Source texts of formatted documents
------------
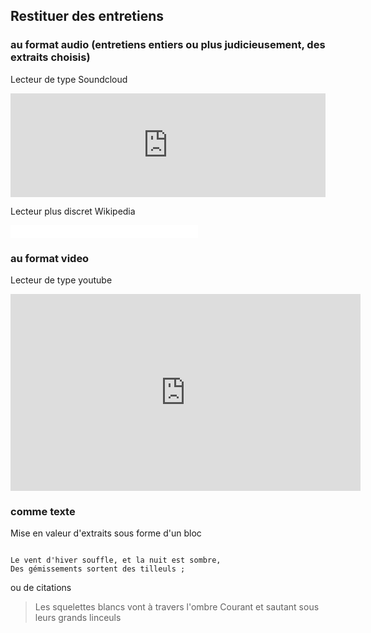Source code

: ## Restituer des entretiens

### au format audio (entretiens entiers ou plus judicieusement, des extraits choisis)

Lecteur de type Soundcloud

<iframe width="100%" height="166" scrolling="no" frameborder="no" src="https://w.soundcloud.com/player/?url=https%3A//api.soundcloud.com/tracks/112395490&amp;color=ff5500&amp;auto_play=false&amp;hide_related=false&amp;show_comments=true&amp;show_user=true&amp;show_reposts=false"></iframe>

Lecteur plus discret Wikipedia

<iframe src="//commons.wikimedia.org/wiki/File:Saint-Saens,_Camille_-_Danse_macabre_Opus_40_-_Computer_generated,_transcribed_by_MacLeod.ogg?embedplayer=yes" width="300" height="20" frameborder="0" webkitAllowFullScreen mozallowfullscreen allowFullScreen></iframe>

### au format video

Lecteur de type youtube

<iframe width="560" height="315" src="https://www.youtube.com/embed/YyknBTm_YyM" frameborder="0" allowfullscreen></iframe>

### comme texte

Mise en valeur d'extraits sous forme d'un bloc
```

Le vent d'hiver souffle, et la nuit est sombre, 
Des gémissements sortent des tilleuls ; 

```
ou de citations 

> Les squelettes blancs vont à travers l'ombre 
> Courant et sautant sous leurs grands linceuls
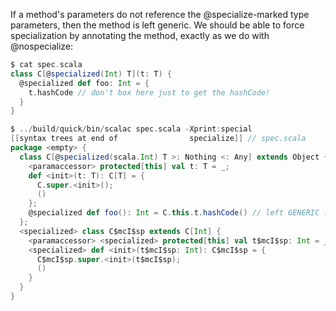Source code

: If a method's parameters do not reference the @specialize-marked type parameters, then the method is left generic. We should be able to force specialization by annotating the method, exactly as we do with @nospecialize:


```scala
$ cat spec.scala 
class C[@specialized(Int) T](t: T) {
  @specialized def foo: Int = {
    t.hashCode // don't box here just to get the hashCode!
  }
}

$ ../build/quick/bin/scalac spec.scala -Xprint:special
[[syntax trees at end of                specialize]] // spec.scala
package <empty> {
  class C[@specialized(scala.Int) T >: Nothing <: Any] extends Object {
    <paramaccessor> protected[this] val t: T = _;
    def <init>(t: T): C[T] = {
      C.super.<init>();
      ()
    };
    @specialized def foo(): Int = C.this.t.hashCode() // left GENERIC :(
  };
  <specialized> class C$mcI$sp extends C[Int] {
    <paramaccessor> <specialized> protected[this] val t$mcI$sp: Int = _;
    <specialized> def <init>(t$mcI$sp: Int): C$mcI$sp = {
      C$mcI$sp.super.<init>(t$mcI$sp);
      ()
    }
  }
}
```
------------
#### Activity
Every line of the records must come back unchanged, except that pictures are dropped.

#### Reply to the task
Source code

: ## Restituer des entretiens

### au format audio (entretiens entiers ou plus judicieusement, des extraits choisis)

Lecteur de type Soundcloud

<iframe width="100%" height="166" scrolling="no" frameborder="no" src="https://w.soundcloud.com/player/?url=https%3A//api.soundcloud.com/tracks/112395490&amp;color=ff5500&amp;auto_play=false&amp;hide_related=false&amp;show_comments=true&amp;show_user=true&amp;show_reposts=false"></iframe>

Lecteur plus discret Wikipedia

<iframe src="//commons.wikimedia.org/wiki/File:Saint-Saens,_Camille_-_Danse_macabre_Opus_40_-_Computer_generated,_transcribed_by_MacLeod.ogg?embedplayer=yes" width="300" height="20" frameborder="0" webkitAllowFullScreen mozallowfullscreen allowFullScreen></iframe>

### au format video

Lecteur de type youtube

<iframe width="560" height="315" src="https://www.youtube.com/embed/YyknBTm_YyM" frameborder="0" allowfullscreen></iframe>

### comme texte

Mise en valeur d'extraits sous forme d'un bloc
```

Le vent d'hiver souffle, et la nuit est sombre, 
Des gémissements sortent des tilleuls ; 

```
ou de citations 

> Les squelettes blancs vont à travers l'ombre 
> Courant et sautant sous leurs grands linceuls
Source code

: If a method's parameters do not reference the @specialize-marked type parameters, then the method is left generic. We should be able to force specialization by annotating the method, exactly as we do with @nospecialize:


```scala
$ cat spec.scala 
class C[@specialized(Int) T](t: T) {
  @specialized def foo: Int = {
    t.hashCode // don't box here just to get the hashCode!
  }
}

$ ../build/quick/bin/scalac spec.scala -Xprint:special
[[syntax trees at end of                specialize]] // spec.scala
package <empty> {
  class C[@specialized(scala.Int) T >: Nothing <: Any] extends Object {
    <paramaccessor> protected[this] val t: T = _;
    def <init>(t: T): C[T] = {
      C.super.<init>();
      ()
    };
    @specialized def foo(): Int = C.this.t.hashCode() // left GENERIC :(
  };
  <specialized> class C$mcI$sp extends C[Int] {
    <paramaccessor> <specialized> protected[this] val t$mcI$sp: Int = _;
    <specialized> def <init>(t$mcI$sp: Int): C$mcI$sp = {
      C$mcI$sp.super.<init>(t$mcI$sp);
      ()
    }
  }
}
```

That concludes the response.